Chapter 5. From DevOps to DataOps

Why It’s Time to Embrace “DataOps” as a New Discipline

Over the past 10 years, the technology industry has experienced the emergence of “DevOps.” This new set of practices and tools have improved the velocity, quality, predictability, and scale of software engineering and deployment. Starting at the large Internet companies, the trend toward DevOps is now transforming the way that systems are developed and managed inside the enterprise—often dovetailing with enterprise cloud adoption initiatives. Regardless of your opinion about on-prem versus multitenant cloud infrastructure, the adoption of DevOps is improving how quickly new features and functions are delivered at scale for end users.

There is a lot to learn from the evolution of DevOps, across the modern Internet as well as within the modern enterprise—most notably for those who work with data every day.

At its core, DevOps is about the combination of software engineering, quality assurance, and technology operations (Figure 5-1). DevOps emerged because traditional systems management (as opposed to software development management) was not adequate to meet the needs of modern, web-based application development and deployment.

gtdr 0501
Figure 5-1. DevOps in the enterprise

From DevOps to DataOps

It’s time for data engineers and data scientists to embrace a new, similar discipline—let’s call it “DataOps”—that at its core addresses the needs of data professionals inside the modern enterprise.

Two trends are creating the need for DataOps:

  1. The democratization of analytics is giving more individuals access to cutting-edge visualization, data modeling, machine learning, and statistical tools.

  2. The implementation of “built-for-purpose” database engines is improving the performance and accessibility of large quantities of data, at unprecedented velocity. The techniques to improve beyond legacy relational DBMSs vary across markets, and this has driven the development of specialized database engines such as StreamBase, Vertica, VoltDB, and SciDB.

    More recently, Google made its massive Cloud Bigtable database (the same one that powers Google Search, Maps, YouTube, and Gmail) available to everyone in a scalable NoSQL database service through the Apache HBase API.

Together, these trends create pressure from both “ends of the stack.” From the top of the stack, users want access to more data in more combinations. From the bottom of the stack, more data is available than ever before—some aggregated, but much of it not. The only way for data professionals to deal with the pressure of heterogeneity from both the top and bottom of the stack is to embrace a new approach to managing data This new approach blends operations and collaboration. The goal is to organize and deliver data from many sources, to many users, reliably. At the same time, it’s essential to maintain the provenance required to support reproducible data flows.

Defining DataOps

DataOps is a data management method used by data engineers, data scientists, and other data professionals that emphasizes:

  • Communication

  • Collaboration

  • Integration

  • Automation

DataOps acknowledges the interconnected nature of data engineering, integration, quality, and security and privacy. It aims to help an organization rapidly deliver data that accelerates analytics, and to enable previously impossible analytics.

The “ops” in DataOps is very intentional.

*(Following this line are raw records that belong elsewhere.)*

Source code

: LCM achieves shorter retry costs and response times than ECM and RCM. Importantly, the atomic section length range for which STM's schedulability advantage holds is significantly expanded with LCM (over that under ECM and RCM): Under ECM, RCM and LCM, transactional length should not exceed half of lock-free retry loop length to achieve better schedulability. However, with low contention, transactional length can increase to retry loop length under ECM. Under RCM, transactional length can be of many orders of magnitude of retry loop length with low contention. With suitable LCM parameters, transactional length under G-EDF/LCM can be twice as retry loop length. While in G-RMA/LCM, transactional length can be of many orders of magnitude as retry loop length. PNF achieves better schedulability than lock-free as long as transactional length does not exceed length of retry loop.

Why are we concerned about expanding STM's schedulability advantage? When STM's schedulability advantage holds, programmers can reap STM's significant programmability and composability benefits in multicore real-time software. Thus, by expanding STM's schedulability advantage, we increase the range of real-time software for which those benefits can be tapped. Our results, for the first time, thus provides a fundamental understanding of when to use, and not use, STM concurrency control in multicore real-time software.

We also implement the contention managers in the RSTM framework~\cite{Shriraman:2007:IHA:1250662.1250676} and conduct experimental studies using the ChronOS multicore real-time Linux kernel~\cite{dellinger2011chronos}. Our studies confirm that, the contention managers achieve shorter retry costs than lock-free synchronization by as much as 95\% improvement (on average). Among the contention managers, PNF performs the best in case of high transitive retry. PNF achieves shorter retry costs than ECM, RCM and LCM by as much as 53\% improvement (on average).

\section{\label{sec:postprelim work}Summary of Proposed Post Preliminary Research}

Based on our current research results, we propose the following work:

The operation of infrastructure required to support the quantity, velocity, and variety of data available in the enterprise today is radically different from what traditional data management approaches have assumed. The nature of DataOps embraces the need to manage many data sources and many data pipelines, with a wide variety of transformations.

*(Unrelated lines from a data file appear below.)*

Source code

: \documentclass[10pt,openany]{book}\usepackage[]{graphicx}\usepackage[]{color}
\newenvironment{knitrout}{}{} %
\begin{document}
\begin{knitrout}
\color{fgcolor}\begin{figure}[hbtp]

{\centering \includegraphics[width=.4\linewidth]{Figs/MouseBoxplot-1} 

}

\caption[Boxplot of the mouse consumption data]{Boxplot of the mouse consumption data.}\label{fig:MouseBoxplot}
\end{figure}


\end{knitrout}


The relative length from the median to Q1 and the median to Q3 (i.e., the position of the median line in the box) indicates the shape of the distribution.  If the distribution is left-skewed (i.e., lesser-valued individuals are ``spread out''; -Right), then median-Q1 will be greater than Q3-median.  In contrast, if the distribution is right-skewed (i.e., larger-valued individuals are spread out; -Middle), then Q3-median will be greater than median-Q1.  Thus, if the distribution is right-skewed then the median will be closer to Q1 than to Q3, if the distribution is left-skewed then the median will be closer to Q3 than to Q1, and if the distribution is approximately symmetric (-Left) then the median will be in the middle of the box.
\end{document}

Changing the Fundamental Infrastructure

While people have been managing data for a long time, we’re at a point now where the quantity, velocity, and variety of data available to a modern enterprise can no longer be managed without a significant change in the fundamental infrastructure. The design of this infrastructure must focus on:

  • The thousands of sources that are not centrally controlled, and which frequently change their schemas without notification (much in the way that websites change frequently without notifying search engines)

  • Treating these data sources (especially tabular data sets) as if they were websites being published inside of an organization

DataOps challenges preconceived notions of how to engage with the vast quantities of data being collected every day. Satisfying the enormous appetite for this data requires that we sort it in a way that is rapid, interactive, and flexible. The key to DataOps is that you don’t have to theorize and manage your data schemas up front, with a misplaced idealism about how the data should look.

DataOps Methodology

Using DataOps methodology, you start with the data as it is and work from the bottom up. You work with it, integrate it, uncover insights along the way, and find more data and more data sources that support or add to what you have discovered. Eventually, you come away with more quality outcomes than if you had tried to sort through the information from the top down with a specific goal in mind.

DataOps methodology brings a more agile approach to interrogating and analyzing data, on a very large scale. At some point, what you want is all the data. If you have all the data in a clear, comprehensible format, then you can actually see things that other people can’t see. But you can’t reach that monumental goal by simply declaring that you’re going to somehow conjure up all of the data in one place—instead, you have to continually iterate, execute, evaluate, and improve, just like when you are developing software.

If you want to do a better job with the quality of the data you are analyzing, you’ve got to develop information-seeking behaviors. The desire to look at more information and use more data sources gives you better signals from the data and uncovers more potential sources of insight. This creates a virtuous cycle: as data is utilized and processed, it becomes well organized and accessible, allowing more data to emerge and enter the ecosystem.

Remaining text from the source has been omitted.